La libertà di autodeterminarmi crebbe giorno dopo giorno davanti a mia moglie Gerda, davanti alla natura e allo sviluppo di una Parigi dorata. Non esiste un inizio quando si percepisce l’esigenza di un nuovo inizio. Qualcosa non andava. Non seppi darle un nome. C’è un magnete dentro di noi. Quello che tira un filo tra il pennello e la tela. A posteriori posso dire che fu l’inconscio a parlarmi, quella ragazza che sono sempre stata e che mi sono portata dentro per anni senza che mai venisse alla luce. In effetti, vissi per anni secondo quello che mi insegnarono: cioè vivere come un uomo poiché il mio sesso assegnato alla nascita fu maschile. Voglio sottolineare una cosa: non fu solamente la volontà di riappropriarmi e di ridefinire un ruolo sociale – che noi tutti cerchiamo a fatica di reinterpretare e di vivere in modo che rispecchi il più possibile la nostra identità di genere, evitando nei migliori dei modi gli stereotipi tossici -, fu, in particolare e piuttosto, un concetto che va molto oltre il corpo e i genitali: l’identità è anche ciò che siamo e rispecchia come viviamo e come ci presentiamo nella società.

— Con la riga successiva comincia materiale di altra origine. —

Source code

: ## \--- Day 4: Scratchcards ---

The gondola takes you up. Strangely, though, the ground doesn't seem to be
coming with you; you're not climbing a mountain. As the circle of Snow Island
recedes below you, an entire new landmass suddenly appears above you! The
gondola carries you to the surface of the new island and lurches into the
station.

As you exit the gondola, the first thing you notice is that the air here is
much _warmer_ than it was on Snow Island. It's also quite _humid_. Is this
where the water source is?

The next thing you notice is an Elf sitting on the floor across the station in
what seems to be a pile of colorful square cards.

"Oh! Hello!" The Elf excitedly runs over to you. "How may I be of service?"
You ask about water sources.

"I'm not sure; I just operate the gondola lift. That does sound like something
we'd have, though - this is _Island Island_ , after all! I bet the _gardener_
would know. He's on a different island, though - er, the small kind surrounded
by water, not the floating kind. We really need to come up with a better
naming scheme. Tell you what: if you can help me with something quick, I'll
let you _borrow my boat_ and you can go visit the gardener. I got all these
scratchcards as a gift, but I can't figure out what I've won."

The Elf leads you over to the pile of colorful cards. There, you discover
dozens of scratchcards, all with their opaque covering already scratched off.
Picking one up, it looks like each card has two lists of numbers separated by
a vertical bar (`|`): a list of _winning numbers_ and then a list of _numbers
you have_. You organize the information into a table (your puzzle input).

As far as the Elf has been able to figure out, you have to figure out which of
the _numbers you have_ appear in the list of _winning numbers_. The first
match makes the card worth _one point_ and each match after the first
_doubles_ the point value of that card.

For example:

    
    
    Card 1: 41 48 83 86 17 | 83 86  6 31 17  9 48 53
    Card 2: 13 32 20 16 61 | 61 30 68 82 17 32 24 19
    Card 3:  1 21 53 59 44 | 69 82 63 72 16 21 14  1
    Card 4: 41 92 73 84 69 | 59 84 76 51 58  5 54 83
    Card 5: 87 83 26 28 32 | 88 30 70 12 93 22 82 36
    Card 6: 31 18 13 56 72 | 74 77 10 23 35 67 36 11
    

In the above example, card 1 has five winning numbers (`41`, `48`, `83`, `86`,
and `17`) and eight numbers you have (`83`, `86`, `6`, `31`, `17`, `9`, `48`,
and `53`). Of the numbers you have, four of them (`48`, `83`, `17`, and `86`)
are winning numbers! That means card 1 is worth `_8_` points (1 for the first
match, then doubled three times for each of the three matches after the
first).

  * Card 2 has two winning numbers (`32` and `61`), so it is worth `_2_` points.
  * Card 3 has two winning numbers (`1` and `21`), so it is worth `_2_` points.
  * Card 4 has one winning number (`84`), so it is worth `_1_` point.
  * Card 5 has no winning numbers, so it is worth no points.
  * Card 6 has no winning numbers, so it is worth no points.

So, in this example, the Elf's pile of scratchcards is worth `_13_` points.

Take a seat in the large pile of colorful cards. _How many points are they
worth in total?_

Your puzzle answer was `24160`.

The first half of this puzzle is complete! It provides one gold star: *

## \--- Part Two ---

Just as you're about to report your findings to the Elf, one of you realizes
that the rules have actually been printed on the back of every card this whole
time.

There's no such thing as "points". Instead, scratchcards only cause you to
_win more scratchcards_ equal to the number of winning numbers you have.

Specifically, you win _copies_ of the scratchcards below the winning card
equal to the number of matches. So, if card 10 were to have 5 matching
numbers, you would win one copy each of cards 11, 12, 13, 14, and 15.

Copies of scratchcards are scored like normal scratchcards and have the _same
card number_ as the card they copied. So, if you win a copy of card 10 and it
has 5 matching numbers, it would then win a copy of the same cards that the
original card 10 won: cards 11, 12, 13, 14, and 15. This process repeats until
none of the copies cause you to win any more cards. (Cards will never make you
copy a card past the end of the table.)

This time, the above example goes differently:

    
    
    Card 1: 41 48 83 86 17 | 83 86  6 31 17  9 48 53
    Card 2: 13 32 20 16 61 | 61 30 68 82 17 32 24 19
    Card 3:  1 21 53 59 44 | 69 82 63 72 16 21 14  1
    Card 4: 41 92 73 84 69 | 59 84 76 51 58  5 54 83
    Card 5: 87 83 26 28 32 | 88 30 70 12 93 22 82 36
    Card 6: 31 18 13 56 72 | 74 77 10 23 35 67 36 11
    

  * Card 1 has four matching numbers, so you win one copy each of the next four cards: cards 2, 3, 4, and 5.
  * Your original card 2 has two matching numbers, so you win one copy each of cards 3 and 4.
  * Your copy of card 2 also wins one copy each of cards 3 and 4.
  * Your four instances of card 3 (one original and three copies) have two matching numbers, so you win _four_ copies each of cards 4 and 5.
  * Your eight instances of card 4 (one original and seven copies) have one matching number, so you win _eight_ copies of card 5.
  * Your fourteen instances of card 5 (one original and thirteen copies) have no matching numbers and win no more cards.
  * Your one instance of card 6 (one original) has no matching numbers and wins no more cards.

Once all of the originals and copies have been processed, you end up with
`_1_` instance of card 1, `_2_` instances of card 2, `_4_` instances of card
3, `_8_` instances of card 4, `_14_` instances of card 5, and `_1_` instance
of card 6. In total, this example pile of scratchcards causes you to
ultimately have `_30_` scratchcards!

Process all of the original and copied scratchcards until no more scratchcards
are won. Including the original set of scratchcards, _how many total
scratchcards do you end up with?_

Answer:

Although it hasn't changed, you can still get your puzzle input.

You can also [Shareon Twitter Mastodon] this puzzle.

Per una manciata di mesi, fui e sono Lili. Questi mesi sono stati, tra dolori e atroci sofferenze, la mia montagna innevata, dove trovai la forza di salire e scendere, e giù ruzzolare tra fiocchi e ancora fiocchi. Non ci si guadagna nulla in termini sociali. Ma non ebbi scelta. Scoprirsi nella realtà è un fatto che non si può ignorare. La contraddizione più pesante è quella di far finta di nulla.
A cosa serve elencarvi che oltre al fatale trapianto di utero e all’asportazione dei testicoli e del pene di Einar, anche le ovaie di una giovane donna furono innestate nel suo corpo. Nella decostruzione di Einar detti un volto, una fisionomia alla mia Lili.

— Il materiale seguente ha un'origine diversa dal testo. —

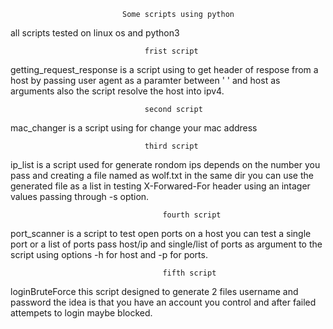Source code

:                              Some scripts using python
all scripts tested on linux os and python3

                                  frist script
getting_request_response is a script using to get header of respose from a host by passing user agent as a paramter between ' ' and host as arguments also the script resolve the host into ipv4.

                                  second script 
mac_changer is a script using for change your mac address 

                                  third script 
ip_list is a script used for generate rondom ips depends on the number you pass and creating a file named as wolf.txt in the same dir you can use the generated file as a list in testing X-Forwared-For header using an intager values passing through -s option.

                                      fourth script
port_scanner is a script to test open ports on a host you can test a single port or a list of ports pass host/ip and single/list of ports as argument to the script using options -h for host and -p for ports.

                                      fifth script
loginBruteForce this script designed to generate 2 files username and password the idea is that you have an account you control and after failed attempets to login maybe blocked.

Mi sottoposi ad una serie di operazioni presso la clinica di Dresda del medico Kurt Warnekros. Einar raccolse il costo di buona parte degli interventi vendendo alcuni suoi quadri. Einar fu un pittore di paesaggi danesi. Lili adesso è una donna meravigliosa. Non è con il cervello, né con gli occhi, né con le mani che si è creativi ma con il cuore e con il sangue.
Non mi arrabbio se ancora non sapete chiamarmi con il mio nome. Ogni scelta è un duro inverno che lascia le briciole sul davanzale fino a quando la rabbia batte al vetro della camera, svegliandoci.
Non svegliatemi adesso. Finalmente posso vederci chiaro. Posso perfino sognare. La notte scorsa ho sognato la mamma. Mi prendeva in braccio e mi chiamava Lili… e c’era anche papà…
Il 13 settembre 1931 Lili Ilse Elvenes (da Einar Wegener), meglio conosciuta come Lili Elbe, morì.